• What the task requires: Beginning at the line that contains "end-user policy, etc.</span></span>" and ending at the last line of the records below, retype each line exactly and add nothing.

Records from a dataset:
========

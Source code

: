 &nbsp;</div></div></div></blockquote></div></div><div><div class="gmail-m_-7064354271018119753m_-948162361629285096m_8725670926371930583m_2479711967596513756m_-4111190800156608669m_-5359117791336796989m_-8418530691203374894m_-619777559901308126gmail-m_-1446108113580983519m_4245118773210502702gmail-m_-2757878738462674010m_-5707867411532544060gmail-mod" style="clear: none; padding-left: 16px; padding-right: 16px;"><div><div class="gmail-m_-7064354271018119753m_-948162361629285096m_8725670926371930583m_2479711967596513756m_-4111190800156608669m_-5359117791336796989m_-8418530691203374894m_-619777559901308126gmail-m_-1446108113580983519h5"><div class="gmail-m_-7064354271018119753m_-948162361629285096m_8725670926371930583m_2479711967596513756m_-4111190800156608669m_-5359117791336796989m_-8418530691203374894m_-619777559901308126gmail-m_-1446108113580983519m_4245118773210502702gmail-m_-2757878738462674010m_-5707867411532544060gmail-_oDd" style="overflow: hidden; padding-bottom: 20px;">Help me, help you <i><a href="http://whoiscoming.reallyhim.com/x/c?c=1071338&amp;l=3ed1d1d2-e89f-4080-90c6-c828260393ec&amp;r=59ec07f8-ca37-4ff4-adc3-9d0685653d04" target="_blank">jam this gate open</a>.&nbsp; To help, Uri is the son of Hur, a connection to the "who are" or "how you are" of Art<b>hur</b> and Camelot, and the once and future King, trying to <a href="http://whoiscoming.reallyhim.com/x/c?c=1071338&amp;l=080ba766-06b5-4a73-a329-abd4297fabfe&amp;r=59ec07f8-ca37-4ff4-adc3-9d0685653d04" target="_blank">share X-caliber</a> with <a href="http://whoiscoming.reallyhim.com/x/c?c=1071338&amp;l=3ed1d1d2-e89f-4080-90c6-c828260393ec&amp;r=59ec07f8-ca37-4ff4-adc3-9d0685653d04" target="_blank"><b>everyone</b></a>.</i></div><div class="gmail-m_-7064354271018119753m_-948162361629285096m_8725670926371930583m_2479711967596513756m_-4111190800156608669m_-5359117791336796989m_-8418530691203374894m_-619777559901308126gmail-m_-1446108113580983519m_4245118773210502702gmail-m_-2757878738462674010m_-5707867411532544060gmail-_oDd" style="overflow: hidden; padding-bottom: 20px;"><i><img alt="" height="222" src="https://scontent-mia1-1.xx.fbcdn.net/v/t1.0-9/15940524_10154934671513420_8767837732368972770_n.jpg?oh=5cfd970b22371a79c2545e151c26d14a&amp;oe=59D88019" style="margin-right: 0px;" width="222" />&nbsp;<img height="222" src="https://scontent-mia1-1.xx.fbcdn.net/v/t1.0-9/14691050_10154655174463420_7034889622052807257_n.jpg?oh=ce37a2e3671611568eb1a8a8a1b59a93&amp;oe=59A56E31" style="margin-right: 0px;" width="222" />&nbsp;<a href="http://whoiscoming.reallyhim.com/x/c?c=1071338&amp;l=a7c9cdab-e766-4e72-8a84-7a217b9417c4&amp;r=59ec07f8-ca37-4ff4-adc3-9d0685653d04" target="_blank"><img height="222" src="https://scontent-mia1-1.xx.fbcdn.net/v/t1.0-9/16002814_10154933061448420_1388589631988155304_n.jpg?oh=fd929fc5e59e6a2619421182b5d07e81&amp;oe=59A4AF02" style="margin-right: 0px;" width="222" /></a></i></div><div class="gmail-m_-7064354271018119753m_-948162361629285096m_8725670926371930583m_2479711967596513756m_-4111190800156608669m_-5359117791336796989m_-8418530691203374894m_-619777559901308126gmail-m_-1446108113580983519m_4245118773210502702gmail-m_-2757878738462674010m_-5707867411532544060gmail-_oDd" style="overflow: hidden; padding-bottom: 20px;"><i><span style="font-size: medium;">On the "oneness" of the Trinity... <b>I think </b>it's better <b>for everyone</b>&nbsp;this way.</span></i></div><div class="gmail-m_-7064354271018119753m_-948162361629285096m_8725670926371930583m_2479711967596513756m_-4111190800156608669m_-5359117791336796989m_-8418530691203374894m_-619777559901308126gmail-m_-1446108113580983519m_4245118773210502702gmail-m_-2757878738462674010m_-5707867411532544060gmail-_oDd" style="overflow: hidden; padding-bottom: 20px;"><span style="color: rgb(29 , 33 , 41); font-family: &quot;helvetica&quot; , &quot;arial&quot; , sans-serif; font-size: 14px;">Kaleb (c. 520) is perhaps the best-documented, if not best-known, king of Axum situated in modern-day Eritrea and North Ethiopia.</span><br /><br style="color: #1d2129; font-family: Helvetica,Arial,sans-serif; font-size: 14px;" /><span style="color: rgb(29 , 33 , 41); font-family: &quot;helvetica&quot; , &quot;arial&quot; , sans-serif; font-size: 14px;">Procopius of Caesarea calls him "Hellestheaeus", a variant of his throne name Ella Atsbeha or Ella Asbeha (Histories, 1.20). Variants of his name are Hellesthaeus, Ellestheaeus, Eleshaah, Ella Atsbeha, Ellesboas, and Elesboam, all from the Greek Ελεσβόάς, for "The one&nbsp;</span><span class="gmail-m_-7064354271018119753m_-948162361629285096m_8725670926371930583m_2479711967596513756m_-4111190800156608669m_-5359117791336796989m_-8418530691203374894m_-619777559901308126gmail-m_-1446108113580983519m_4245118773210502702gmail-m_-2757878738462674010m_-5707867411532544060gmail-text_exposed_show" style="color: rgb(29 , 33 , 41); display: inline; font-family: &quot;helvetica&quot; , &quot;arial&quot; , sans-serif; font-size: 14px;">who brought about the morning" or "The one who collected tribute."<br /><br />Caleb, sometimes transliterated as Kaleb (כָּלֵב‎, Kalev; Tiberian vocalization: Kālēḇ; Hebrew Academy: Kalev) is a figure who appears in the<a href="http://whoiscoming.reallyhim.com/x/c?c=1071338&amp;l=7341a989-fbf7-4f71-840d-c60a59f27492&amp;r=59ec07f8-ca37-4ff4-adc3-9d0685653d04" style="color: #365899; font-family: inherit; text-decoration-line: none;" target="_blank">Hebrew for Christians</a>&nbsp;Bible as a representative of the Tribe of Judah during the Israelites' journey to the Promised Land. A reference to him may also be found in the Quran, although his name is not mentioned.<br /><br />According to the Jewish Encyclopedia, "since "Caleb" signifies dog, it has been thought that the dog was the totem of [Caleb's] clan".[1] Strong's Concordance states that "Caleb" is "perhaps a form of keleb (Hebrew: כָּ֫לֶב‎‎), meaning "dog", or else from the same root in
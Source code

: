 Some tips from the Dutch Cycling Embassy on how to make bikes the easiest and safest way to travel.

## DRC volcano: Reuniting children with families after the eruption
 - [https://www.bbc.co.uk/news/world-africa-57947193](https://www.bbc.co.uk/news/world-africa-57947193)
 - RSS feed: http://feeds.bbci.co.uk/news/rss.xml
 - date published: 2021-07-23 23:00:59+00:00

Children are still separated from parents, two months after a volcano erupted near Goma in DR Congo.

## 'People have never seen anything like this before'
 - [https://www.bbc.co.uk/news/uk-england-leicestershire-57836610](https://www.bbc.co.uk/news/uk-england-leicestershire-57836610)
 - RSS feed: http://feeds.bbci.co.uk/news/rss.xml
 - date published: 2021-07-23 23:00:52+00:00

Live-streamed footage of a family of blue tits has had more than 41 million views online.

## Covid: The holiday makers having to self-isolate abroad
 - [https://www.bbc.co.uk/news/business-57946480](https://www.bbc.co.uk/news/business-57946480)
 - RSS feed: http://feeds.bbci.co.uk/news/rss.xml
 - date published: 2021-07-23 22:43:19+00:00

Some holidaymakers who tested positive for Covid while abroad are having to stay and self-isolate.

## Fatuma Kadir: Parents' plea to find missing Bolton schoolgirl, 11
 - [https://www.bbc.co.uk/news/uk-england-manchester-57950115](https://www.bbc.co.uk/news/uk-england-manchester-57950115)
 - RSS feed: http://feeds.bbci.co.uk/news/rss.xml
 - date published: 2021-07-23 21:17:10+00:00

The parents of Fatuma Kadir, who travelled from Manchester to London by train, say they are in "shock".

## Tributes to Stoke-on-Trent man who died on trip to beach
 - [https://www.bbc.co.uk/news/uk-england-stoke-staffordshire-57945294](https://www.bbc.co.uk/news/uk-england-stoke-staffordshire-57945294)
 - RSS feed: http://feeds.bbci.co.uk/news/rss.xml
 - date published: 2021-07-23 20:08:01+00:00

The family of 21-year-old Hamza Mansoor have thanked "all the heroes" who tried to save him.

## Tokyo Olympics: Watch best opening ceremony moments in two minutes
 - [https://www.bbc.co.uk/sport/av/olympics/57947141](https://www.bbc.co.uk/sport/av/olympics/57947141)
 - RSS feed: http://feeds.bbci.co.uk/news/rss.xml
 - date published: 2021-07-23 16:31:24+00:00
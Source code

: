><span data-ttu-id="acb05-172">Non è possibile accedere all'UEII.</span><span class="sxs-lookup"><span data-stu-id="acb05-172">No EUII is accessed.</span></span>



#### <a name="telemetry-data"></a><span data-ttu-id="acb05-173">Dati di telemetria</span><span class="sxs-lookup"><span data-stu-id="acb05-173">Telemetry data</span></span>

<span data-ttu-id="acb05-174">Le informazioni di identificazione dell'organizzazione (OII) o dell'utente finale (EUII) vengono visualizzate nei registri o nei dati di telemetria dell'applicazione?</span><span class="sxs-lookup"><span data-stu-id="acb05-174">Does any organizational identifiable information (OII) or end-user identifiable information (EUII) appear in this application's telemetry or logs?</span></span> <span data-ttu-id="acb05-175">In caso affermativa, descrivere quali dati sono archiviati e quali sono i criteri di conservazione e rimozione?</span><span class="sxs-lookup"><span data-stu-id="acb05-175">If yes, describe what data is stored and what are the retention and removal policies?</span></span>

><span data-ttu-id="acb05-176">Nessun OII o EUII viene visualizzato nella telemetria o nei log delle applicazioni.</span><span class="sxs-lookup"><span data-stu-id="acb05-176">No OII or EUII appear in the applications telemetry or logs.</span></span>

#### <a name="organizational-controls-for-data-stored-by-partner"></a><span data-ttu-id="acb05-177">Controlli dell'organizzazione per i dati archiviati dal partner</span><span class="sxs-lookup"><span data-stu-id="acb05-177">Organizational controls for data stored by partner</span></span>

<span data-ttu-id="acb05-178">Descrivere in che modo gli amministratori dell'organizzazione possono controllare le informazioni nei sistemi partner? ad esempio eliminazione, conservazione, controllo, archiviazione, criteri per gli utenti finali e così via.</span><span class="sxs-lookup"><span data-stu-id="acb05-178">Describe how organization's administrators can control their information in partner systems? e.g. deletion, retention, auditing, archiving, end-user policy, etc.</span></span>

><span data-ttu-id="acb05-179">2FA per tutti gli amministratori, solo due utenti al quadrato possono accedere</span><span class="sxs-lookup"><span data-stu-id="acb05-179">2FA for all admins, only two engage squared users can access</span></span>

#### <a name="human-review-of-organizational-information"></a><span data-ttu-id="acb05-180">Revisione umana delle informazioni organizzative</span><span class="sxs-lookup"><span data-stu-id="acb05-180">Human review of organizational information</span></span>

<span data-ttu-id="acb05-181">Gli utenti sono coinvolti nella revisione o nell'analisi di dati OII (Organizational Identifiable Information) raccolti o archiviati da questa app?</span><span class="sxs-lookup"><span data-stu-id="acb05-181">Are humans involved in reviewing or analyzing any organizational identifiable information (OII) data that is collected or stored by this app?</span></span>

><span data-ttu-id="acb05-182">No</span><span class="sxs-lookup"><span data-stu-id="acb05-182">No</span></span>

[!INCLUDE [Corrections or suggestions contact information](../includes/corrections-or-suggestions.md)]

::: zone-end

========

• Your response:
<span data-ttu-id="acb05-178">Descrivere in che modo gli amministratori dell'organizzazione possono controllare le informazioni nei sistemi partner? ad esempio eliminazione, conservazione, controllo, archiviazione, criteri per gli utenti finali e così via.</span><span class="sxs-lookup"><span data-stu-id="acb05-178">Describe how organization's administrators can control their information in partner systems? e.g. deletion, retention, auditing, archiving, end-user policy, etc.</span></span>

><span data-ttu-id="acb05-179">2FA per tutti gli amministratori, solo due utenti al quadrato possono accedere</span><span class="sxs-lookup"><span data-stu-id="acb05-179">2FA for all admins, only two engage squared users can access</span></span>

#### <a name="human-review-of-organizational-information"></a><span data-ttu-id="acb05-180">Revisione umana delle informazioni organizzative</span><span class="sxs-lookup"><span data-stu-id="acb05-180">Human review of organizational information</span></span>

<span data-ttu-id="acb05-181">Gli utenti sono coinvolti nella revisione o nell'analisi di dati OII (Organizational Identifiable Information) raccolti o archiviati da questa app?</span><span class="sxs-lookup"><span data-stu-id="acb05-181">Are humans involved in reviewing or analyzing any organizational identifiable information (OII) data that is collected or stored by this app?</span></span>

><span data-ttu-id="acb05-182">No</span><span class="sxs-lookup"><span data-stu-id="acb05-182">No</span></span>

[!INCLUDE [Corrections or suggestions contact information](../includes/corrections-or-suggestions.md)]

::: zone-end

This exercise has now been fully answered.